▶ [WHAT NEEDS TO BE DONE]
Where the word "bundle" shows up in the entries below, please copy the whole line.

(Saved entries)
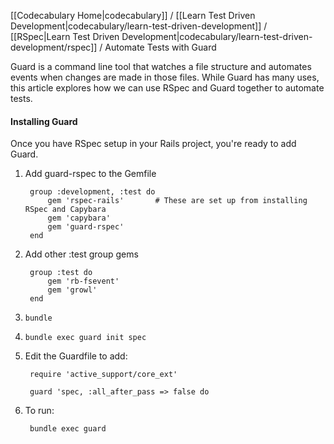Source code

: [[Codecabulary Home|codecabulary]] / [[Learn Test Driven Development|codecabulary/learn-test-driven-development]] / [[RSpec|Learn Test Driven Development|codecabulary/learn-test-driven-development/rspec]] / Automate Tests with Guard

<!-- ---title: Automate Tests with Guard -->

Guard is a command line tool that watches a file structure and automates events when changes are made in those files. While Guard has many uses, this article explores how we can use RSpec and Guard together to automate tests.

#### Installing Guard 

Once you have RSpec setup in your Rails project, you're ready to add Guard.

1) Add guard-rspec to the Gemfile

		group :development, :test do
			gem 'rspec-rails'		# These are set up from installing RSpec and Capybara
			gem 'capybara'
			gem 'guard-rspec'
		end
		
2) Add other :test group gems

		group :test do
			gem 'rb-fsevent'
			gem 'growl'
		end

3) `bundle`

4) `bundle exec guard init spec`

5) Edit the Guardfile to add:

		require 'active_support/core_ext'
		
		guard 'spec, :all_after_pass => false do
		
6) To run:

		bundle exec guard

▶ [ANSWER SPACE]
3) `bundle`
4) `bundle exec guard init spec`
		bundle exec guard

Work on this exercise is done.